Sometimes we have to accept that we're simply called to walk in the dark, at such times the bible verse 'whatever thy hand findeth to do: do it with all thy might,' is appropriate. This concept is well rendered by John Updike in his poem Midpoint
"Cherish your work, take pleasure in your task,
For doing's the one reward a man dare ask."



Each morning I have to recalibrate my senses and reset my emotional baseline to neutral, that is to some sense of contact with an ultimate reality which allows me to connect with /surrender to it – or else my monkey mind goes busily about its whirling way, progressively confabulating probabilities into a spiral of planning & projections. (This is of course useful in its place.)
It isn't always possible to centre, for a variety of reasons: I may be excited about busyness that lies ahead, I may have had dreams that I have been unable to process – or indeed may not be consciously aware of, yet which are strongly colouring my subconscious mindset – I may have heavy food or alcohol in my digestive system that is governing my mental process and preventing me achieving clarity.
I refer to these circ~s as spiritual weather: sometimes it's sunny: sometimes it's overcast: sometimes it's stormy. During the latter I repeat my mantra: 'Sai Ram', invoking Sai Baba, the figure from whom I have drawn most spiritual empowerment. (I do not see him as an individual, who is separate from or in opposition to other spiritual teachers – but rather as someone whose energies are most present for me, and who thus becomes a lens throu whom I see to the depths of truth at which all traditions converge.) I also find invoking him really works when I am sleepless – it's a great use of what o/wise is 'dead' time.
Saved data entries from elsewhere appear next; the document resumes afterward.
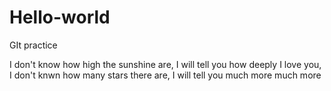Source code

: # Hello-world
GIt practice

I don't know how high the sunshine are, I will tell you how deeply I love you,  I don't knwn how many stars there are, I will tell you much more much more
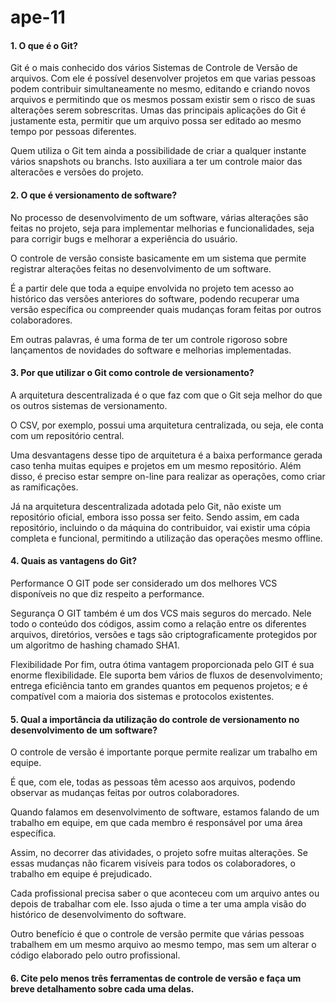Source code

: # ape-11

#### **1. O que é o Git?**

Git é o mais conhecido dos vários Sistemas de Controle de Versão de arquivos. Com ele é possível desenvolver projetos em que varias pessoas podem contribuir simultaneamente no mesmo, editando e criando novos arquivos e permitindo que os mesmos possam existir sem o risco de suas alterações serem sobrescritas. Umas das principais aplicações do Git é justamente esta, permitir que um arquivo possa ser editado ao mesmo tempo por pessoas diferentes.

Quem utiliza o Git tem ainda a possibilidade de criar a qualquer instante vários snapshots ou branchs. Isto auxiliara a ter um controle maior das alteracões e versões do projeto.

#### **2. O que é versionamento de software?**

No processo de desenvolvimento de um software, várias alterações são feitas no projeto, seja para implementar melhorias e funcionalidades, seja para corrigir bugs e melhorar a experiência do usuário.

O controle de versão consiste basicamente em um sistema que permite registrar alterações feitas no desenvolvimento de um software.

É a partir dele que toda a equipe envolvida no projeto tem acesso ao histórico das versões anteriores do software, podendo recuperar uma versão específica ou compreender quais mudanças foram feitas por outros colaboradores.

Em outras palavras, é uma forma de ter um controle rigoroso sobre lançamentos de novidades do software e melhorias implementadas.

#### **3. Por que utilizar o Git como controle de versionamento?**

A arquitetura descentralizada é o que faz com que o Git seja melhor do que os outros sistemas de versionamento.

O CSV, por exemplo, possui uma arquitetura centralizada, ou seja, ele conta com um repositório central.

Uma desvantagens desse tipo de arquitetura é a baixa performance gerada caso tenha muitas equipes e projetos em um mesmo repositório. Além disso, é preciso estar sempre on-line para realizar as operações, como criar as ramificações.

Já na arquitetura descentralizada adotada pelo Git, não existe um repositório oficial, embora isso possa ser feito. Sendo assim, em cada repositório, incluindo o da máquina do contribuidor, vai existir uma cópia completa e funcional, permitindo a utilização das operações mesmo offline.

#### **4. Quais as vantagens do Git?**

Performance
O GIT pode ser considerado um dos melhores VCS disponíveis no que diz respeito a performance.

Segurança
O GIT também é um dos VCS mais seguros do mercado. Nele todo o conteúdo dos códigos, assim como a relação entre os diferentes arquivos, diretórios, versões e tags são criptograficamente protegidos por um algoritmo de hashing chamado SHA1.

Flexibilidade
Por fim, outra ótima vantagem proporcionada pelo GIT é sua enorme flexibilidade. Ele suporta bem vários de fluxos de desenvolvimento; entrega eficiência tanto em grandes quantos em pequenos projetos; e é compatível com a maioria dos sistemas e protocolos existentes.

#### **5. Qual a importância da utilização do controle de versionamento no desenvolvimento de um software?**

O controle de versão é importante porque permite realizar um trabalho em equipe.

É que, com ele, todas as pessoas têm acesso aos arquivos, podendo observar as mudanças feitas por outros colaboradores.

Quando falamos em desenvolvimento de software, estamos falando de um trabalho em equipe, em que cada membro é responsável por uma área específica.

Assim, no decorrer das atividades, o projeto sofre muitas alterações. Se essas mudanças não ficarem visíveis para todos os colaboradores, o trabalho em equipe é prejudicado.

Cada profissional precisa saber o que aconteceu com um arquivo antes ou depois de trabalhar com ele. Isso ajuda o time a ter uma ampla visão do histórico de desenvolvimento do software.

Outro benefício é que o controle de versão permite que várias pessoas trabalhem em um mesmo arquivo ao mesmo tempo, mas sem um alterar o código elaborado pelo outro profissional.

#### **6. Cite pelo menos três ferramentas de controle de versão e faça um breve detalhamento sobre cada uma delas.**

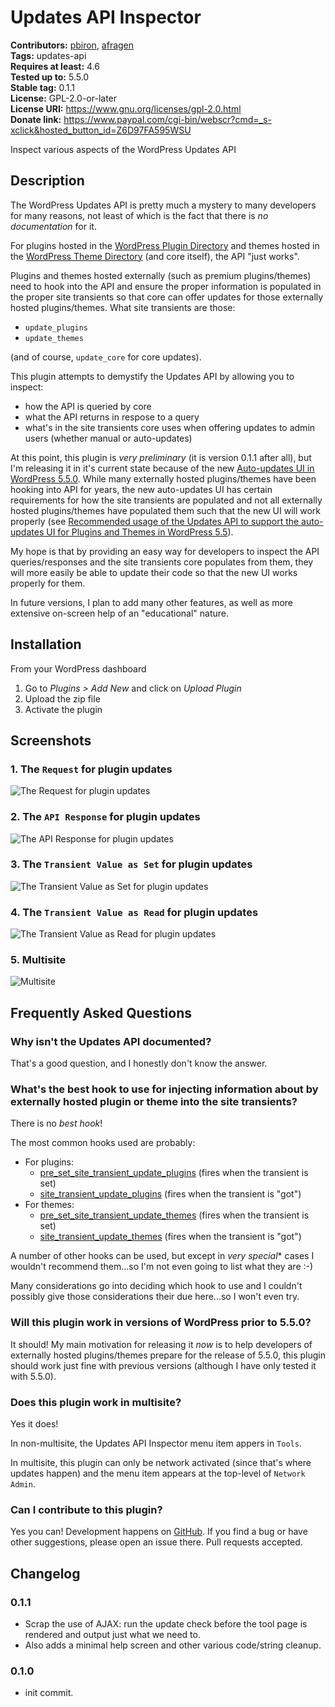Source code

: # Updates API Inspector #

**Contributors:** [pbiron](https://profiles.wordpress.org/pbiron), [afragen](https://profiles.wordpress.org/afragen)  
**Tags:** updates-api  
**Requires at least:** 4.6  
**Tested up to:** 5.5.0  
**Stable tag:** 0.1.1  
**License:** GPL-2.0-or-later  
**License URI:** https://www.gnu.org/licenses/gpl-2.0.html  
**Donate link:** https://www.paypal.com/cgi-bin/webscr?cmd=_s-xclick&hosted_button_id=Z6D97FA595WSU  

Inspect various aspects of the WordPress Updates API

## Description ##

The WordPress Updates API is pretty much a mystery to many developers for many reasons, not least of which is the fact that there is *no documentation* for it.

For plugins hosted in the [WordPress Plugin Directory](https://wordpress.org/plugins/) and themes hosted in the [WordPress Theme Directory](https://wordpress.org/themes/) (and core itself), the API "just works".  

Plugins and themes hosted externally (such as premium plugins/themes) need to hook into the API and ensure the proper information is populated in the proper site transients so that core can offer updates for those externally hosted plugins/themes.  What site transients are those:

* `update_plugins`
* `update_themes`

(and of course, `update_core` for core updates).

This plugin attempts to demystify the Updates API by allowing you to inspect:

* how the API is queried by core
* what the API returns in respose to a query
* what's in the site transients core uses when offering updates to admin users (whether manual or auto-updates)

At this point, this plugin is *very preliminary* (it is version 0.1.1 after all), but I'm releasing it in it's current state because of the new [Auto-updates UI in WordPress 5.5.0](https://make.wordpress.org/core/2020/07/15/controlling-plugin-and-theme-auto-updates-ui-in-wordpress-5-5/).  While many externally hosted plugins/themes have been hooking into API for years, the new auto-updates UI has certain requirements for how the site transients are populated and not all externally hosted plugins/themes have populated them such that the new UI will work properly (see [Recommended usage of the Updates API to support the auto-updates UI for Plugins and Themes in WordPress 5.5](https://make.wordpress.org/core/2020/07/30/recommended-usage-of-the-updates-api-to-support-the-auto-updates-ui-for-plugins-and-themes-in-wordpress-5-5/)).

My hope is that by providing an easy way for developers to inspect the API queries/responses and the site transients core populates from them, they will more easily be able to update their code so that the new UI works properly for them.

In future versions, I plan to add many other features, as well as more extensive on-screen help of an "educational" nature.

## Installation ##

From your WordPress dashboard

1. Go to _Plugins > Add New_ and click on _Upload Plugin_
2. Upload the zip file
3. Activate the plugin


## Screenshots ##

### 1. The `Request` for plugin updates ###
![The `Request` for plugin updates](assets/images/screenshot-1.png?raw=true)

### 2. The `API Response` for plugin updates ###
![The `API Response` for plugin updates](assets/images/screenshot-2.png?raw=true)

### 3. The `Transient Value as Set` for plugin updates ###
![The `Transient Value as Set` for plugin updates](assets/images/screenshot-3.png?raw=true)

### 4. The `Transient Value as Read` for plugin updates ###
![The `Transient Value as Read` for plugin updates](assets/images/screenshot-4.png?raw=true)

### 5. Multisite ###
![Multisite](assets/images/screenshot-5.png?raw=true)


## Frequently Asked Questions ##

### Why isn't the Updates API documented? ###

That's a good question, and I honestly don't know the answer.

### What's the best hook to use for injecting information about by externally hosted plugin or theme into the site transients? ###

There is no *best hook*!  

The most common hooks used are probably:

* For plugins:
    * [pre_set_site_transient_update_plugins](https://developer.wordpress.org/reference/hooks/pre_set_site_transient_transient/) (fires when the transient is set)
    * [site_transient_update_plugins](https://developer.wordpress.org/reference/hooks/site_transient_transient/) (fires when the transient is "got")
* For themes:
    * [pre_set_site_transient_update_themes](https://developer.wordpress.org/reference/hooks/pre_set_site_transient_transient/) (fires when the transient is set)
    * [site_transient_update_themes](https://developer.wordpress.org/reference/hooks/site_transient_transient/) (fires when the transient is "got")

A number of other hooks can be used, but except in *very special** cases I wouldn't recommend them...so I'm not even going to list what they are :-)

Many considerations go into deciding which hook to use and I couldn't possibly give those considerations their due here...so I won't even try.

### Will this plugin work in versions of WordPress prior to 5.5.0? ###

It should!  My main motivation for releasing it _now_ is to help developers of externally hosted plugins/themes prepare for the release of 5.5.0, this plugin should work just fine with previous versions (although I have only tested it with 5.5.0).

### Does this plugin work in multisite? ###

Yes it does!

In non-multisite, the Updates API Inspector menu item appers in `Tools`.

In multisite, this plugin can only be network activated (since that's where updates happen) and the menu item appears at the top-level of `Network Admin`.

### Can I contribute to this plugin? ###

Yes you can!  Development happens on [GitHub](https://github.com/pbiron/updates-api-inspector).  If you find a bug or have other suggestions, please open an issue there.  Pull requests accepted.

## Changelog ##

### 0.1.1 ###

* Scrap the use of AJAX: run the update check before the tool page is rendered and output just what we need to.
* Also adds a minimal help screen and other various code/string cleanup.

### 0.1.0 ###

* init commit.
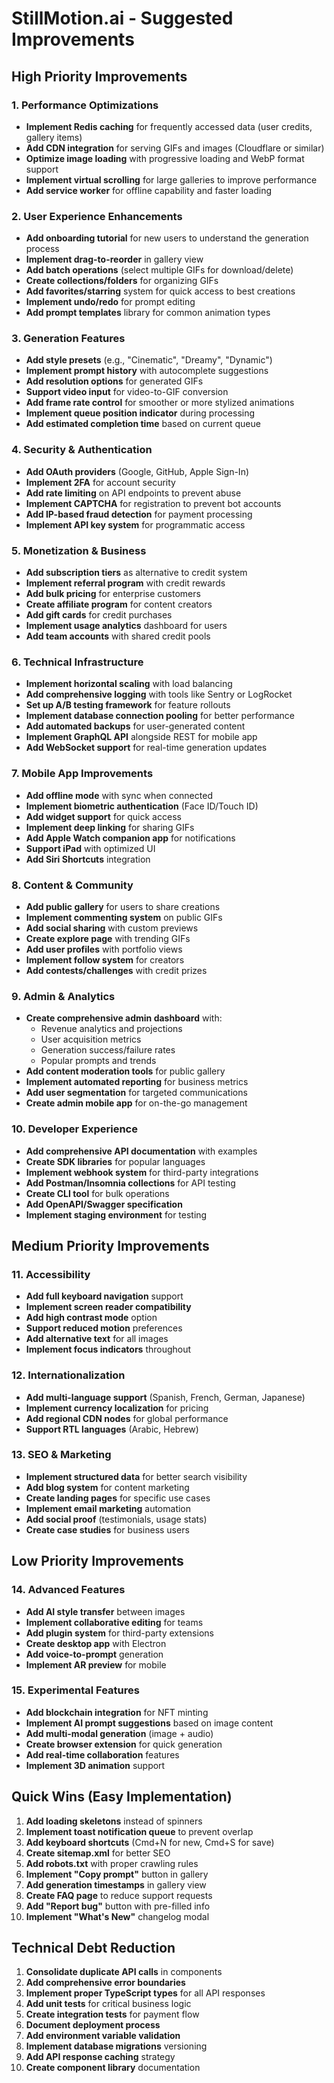 # StillMotion.ai - Suggested Improvements

## High Priority Improvements

### 1. Performance Optimizations
- **Implement Redis caching** for frequently accessed data (user credits, gallery items)
- **Add CDN integration** for serving GIFs and images (Cloudflare or similar)
- **Optimize image loading** with progressive loading and WebP format support
- **Implement virtual scrolling** for large galleries to improve performance
- **Add service worker** for offline capability and faster loading

### 2. User Experience Enhancements
- **Add onboarding tutorial** for new users to understand the generation process
- **Implement drag-to-reorder** in gallery view
- **Add batch operations** (select multiple GIFs for download/delete)
- **Create collections/folders** for organizing GIFs
- **Add favorites/starring** system for quick access to best creations
- **Implement undo/redo** for prompt editing
- **Add prompt templates** library for common animation types

### 3. Generation Features
- **Add style presets** (e.g., "Cinematic", "Dreamy", "Dynamic")
- **Implement prompt history** with autocomplete suggestions
- **Add resolution options** for generated GIFs
- **Support video input** for video-to-GIF conversion
- **Add frame rate control** for smoother or more stylized animations
- **Implement queue position indicator** during processing
- **Add estimated completion time** based on current queue

### 4. Security & Authentication
- **Add OAuth providers** (Google, GitHub, Apple Sign-In)
- **Implement 2FA** for account security
- **Add rate limiting** on API endpoints to prevent abuse
- **Implement CAPTCHA** for registration to prevent bot accounts
- **Add IP-based fraud detection** for payment processing
- **Implement API key system** for programmatic access

### 5. Monetization & Business
- **Add subscription tiers** as alternative to credit system
- **Implement referral program** with credit rewards
- **Add bulk pricing** for enterprise customers
- **Create affiliate program** for content creators
- **Add gift cards** for credit purchases
- **Implement usage analytics** dashboard for users
- **Add team accounts** with shared credit pools

### 6. Technical Infrastructure
- **Implement horizontal scaling** with load balancing
- **Add comprehensive logging** with tools like Sentry or LogRocket
- **Set up A/B testing framework** for feature rollouts
- **Implement database connection pooling** for better performance
- **Add automated backups** for user-generated content
- **Implement GraphQL API** alongside REST for mobile app
- **Add WebSocket support** for real-time generation updates

### 7. Mobile App Improvements
- **Add offline mode** with sync when connected
- **Implement biometric authentication** (Face ID/Touch ID)
- **Add widget support** for quick access
- **Implement deep linking** for sharing GIFs
- **Add Apple Watch companion app** for notifications
- **Support iPad** with optimized UI
- **Add Siri Shortcuts** integration

### 8. Content & Community
- **Add public gallery** for users to share creations
- **Implement commenting system** on public GIFs
- **Add social sharing** with custom previews
- **Create explore page** with trending GIFs
- **Add user profiles** with portfolio views
- **Implement follow system** for creators
- **Add contests/challenges** with credit prizes

### 9. Admin & Analytics
- **Create comprehensive admin dashboard** with:
  - Revenue analytics and projections
  - User acquisition metrics
  - Generation success/failure rates
  - Popular prompts and trends
- **Add content moderation tools** for public gallery
- **Implement automated reporting** for business metrics
- **Add user segmentation** for targeted communications
- **Create admin mobile app** for on-the-go management

### 10. Developer Experience
- **Add comprehensive API documentation** with examples
- **Create SDK libraries** for popular languages
- **Implement webhook system** for third-party integrations
- **Add Postman/Insomnia collections** for API testing
- **Create CLI tool** for bulk operations
- **Add OpenAPI/Swagger specification**
- **Implement staging environment** for testing

## Medium Priority Improvements

### 11. Accessibility
- **Add full keyboard navigation** support
- **Implement screen reader compatibility**
- **Add high contrast mode** option
- **Support reduced motion** preferences
- **Add alternative text** for all images
- **Implement focus indicators** throughout

### 12. Internationalization
- **Add multi-language support** (Spanish, French, German, Japanese)
- **Implement currency localization** for pricing
- **Add regional CDN nodes** for global performance
- **Support RTL languages** (Arabic, Hebrew)

### 13. SEO & Marketing
- **Implement structured data** for better search visibility
- **Add blog system** for content marketing
- **Create landing pages** for specific use cases
- **Implement email marketing** automation
- **Add social proof** (testimonials, usage stats)
- **Create case studies** for business users

## Low Priority Improvements

### 14. Advanced Features
- **Add AI style transfer** between images
- **Implement collaborative editing** for teams
- **Add plugin system** for third-party extensions
- **Create desktop app** with Electron
- **Add voice-to-prompt** generation
- **Implement AR preview** for mobile

### 15. Experimental Features
- **Add blockchain integration** for NFT minting
- **Implement AI prompt suggestions** based on image content
- **Add multi-modal generation** (image + audio)
- **Create browser extension** for quick generation
- **Add real-time collaboration** features
- **Implement 3D animation** support

## Quick Wins (Easy Implementation)

1. **Add loading skeletons** instead of spinners
2. **Implement toast notification queue** to prevent overlap
3. **Add keyboard shortcuts** (Cmd+N for new, Cmd+S for save)
4. **Create sitemap.xml** for better SEO
5. **Add robots.txt** with proper crawling rules
6. **Implement "Copy prompt"** button in gallery
7. **Add generation timestamps** in gallery view
8. **Create FAQ page** to reduce support requests
9. **Add "Report bug"** button with pre-filled info
10. **Implement "What's New"** changelog modal

## Technical Debt Reduction

1. **Consolidate duplicate API calls** in components
2. **Add comprehensive error boundaries**
3. **Implement proper TypeScript types** for all API responses
4. **Add unit tests** for critical business logic
5. **Create integration tests** for payment flow
6. **Document deployment process**
7. **Add environment variable validation**
8. **Implement database migrations** versioning
9. **Add API response caching** strategy
10. **Create component library** documentation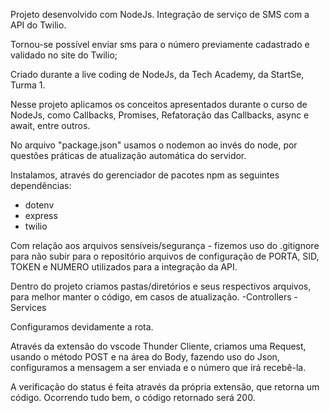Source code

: Projeto desenvolvido com NodeJs. Integração de serviço de SMS com a API do Twilio.

Tornou-se possível enviar sms para o número previamente cadastrado e validado no site do Twilio;

Criado durante a live coding de NodeJs, da Tech Academy, da StartSe, Turma 1.

Nesse projeto aplicamos os conceitos apresentados durante o curso de NodeJs, como Callbacks, Promises, Refatoração das Callbacks, async e await, entre outros.

No arquivo "package.json" usamos o nodemon ao invés do node, por questões práticas de atualização automática do servidor.

Instalamos, através do gerenciador de pacotes npm as seguintes dependências:
- dotenv
- express
- twilio

Com relação aos arquivos sensíveis/segurança - fizemos uso do .gitignore para não subir para o repositório arquivos de configuração de PORTA, SID, TOKEN e NUMERO utilizados para a integração da API.

Dentro do projeto criamos pastas/diretórios e seus respectivos arquivos, para melhor manter o código, em casos de atualização.
-Controllers
-Services

Configuramos devidamente a rota.

Através da extensão do vscode Thunder Cliente, criamos uma Request, usando o método POST e na área do Body, fazendo uso do Json, configuramos a mensagem a ser enviada e o número que irá recebê-la.

A verificação do status é feita através da própria extensão, que retorna um código. Ocorrendo tudo bem, o código retornado será 200.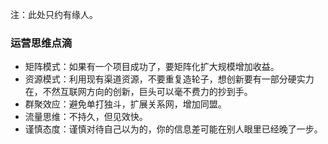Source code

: 
注：此处只约有缘人。

### 运营思维点滴

- 矩阵模式：如果有一个项目成功了，要矩阵化扩大规模增加收益。
- 资源模式：利用现有渠道资源，不要重复造轮子，想创新要有一部分硬实力在，不然互联网方向的创新，巨头可以毫不费力的抄到手。
- 群聚效应：避免单打独斗，扩展关系网，增加同盟。
- 流量思维：不持久，但见效快。
- 谨慎态度：谨慎对待自己以为的，你的信息差可能在别人眼里已经晚了一步。
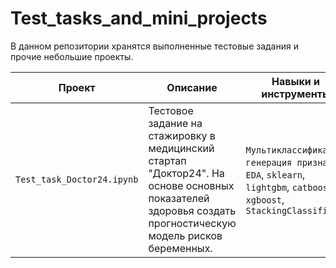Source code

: # Test_tasks_and_mini_projects

В данном репозитории хранятся выполненные тестовые задания и прочие небольшие проекты.

| **Проект**  | **Описание** |   **Навыки и инструменты** ||
| --- | --- | --- | --- |
| `Test_task_Doctor24.ipynb` | Тестовое задание на стажировку в медицинский стартап "Доктор24". На основе основных показателей здоровья создать прогностическую модель рисков беременных. | `Мультиклассификация`, `генерация признаков`, `EDA`, `sklearn`, `lightgbm`, `catboost`, `xgboost`, `StackingClassifier`|
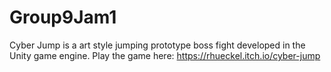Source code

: # Group9Jam1
Cyber Jump is a art style jumping prototype boss fight developed in the Unity game engine. Play the game here: https://rhueckel.itch.io/cyber-jump

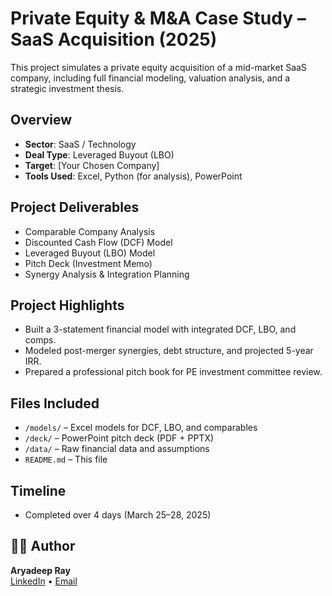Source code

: # Private Equity & M&A Case Study – SaaS Acquisition (2025)

This project simulates a private equity acquisition of a mid-market SaaS company, including full financial modeling, valuation analysis, and a strategic investment thesis.

##  Overview

- **Sector**: SaaS / Technology
- **Deal Type**: Leveraged Buyout (LBO)
- **Target**: [Your Chosen Company]
- **Tools Used**: Excel, Python (for analysis), PowerPoint

##  Project Deliverables
-  Comparable Company Analysis
- Discounted Cash Flow (DCF) Model
-  Leveraged Buyout (LBO) Model
- Pitch Deck (Investment Memo)
- Synergy Analysis & Integration Planning

## Project Highlights

- Built a 3-statement financial model with integrated DCF, LBO, and comps.
- Modeled post-merger synergies, debt structure, and projected 5-year IRR.
- Prepared a professional pitch book for PE investment committee review.
  
## Files Included

- `/models/` – Excel models for DCF, LBO, and comparables
- `/deck/` – PowerPoint pitch deck (PDF + PPTX)
- `/data/` – Raw financial data and assumptions
- `README.md` – This file

## Timeline

- Completed over 4 days (March 25–28, 2025)

## 👨‍💻 Author

**Aryadeep Ray**  
[LinkedIn](https://www.linkedin.com/in/aryadeepray) • [Email](mailto:ray.aryadeep10@gmail.com)

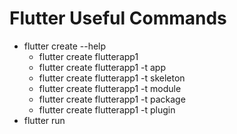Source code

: # Flutter Useful Commands

- flutter create --help
  - flutter create flutterapp1
  - flutter create flutterapp1 -t app
  - flutter create flutterapp1 -t skeleton
  - flutter create flutterapp1 -t module
  - flutter create flutterapp1 -t package
  - flutter create flutterapp1 -t plugin
- flutter run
The joke about meditation that 'the first 20 years are the worst' is absolutely correct – but the real benefit of persisting is that you come to experience your inner world in all sorts of different circ~s, and thus are able to form an overview of the dimensions of that world. Over such a length of time you are pretty certain to have visited some of the more extreme corners of your psyche and meditation gives you a tool with which to observe yourself as you go throu different kinds of 'weather'.
The day on which I wrote this was one on which I found myself led to put forward a contentious proposal within a group – and that too provided fascinating opportunities for self-observation.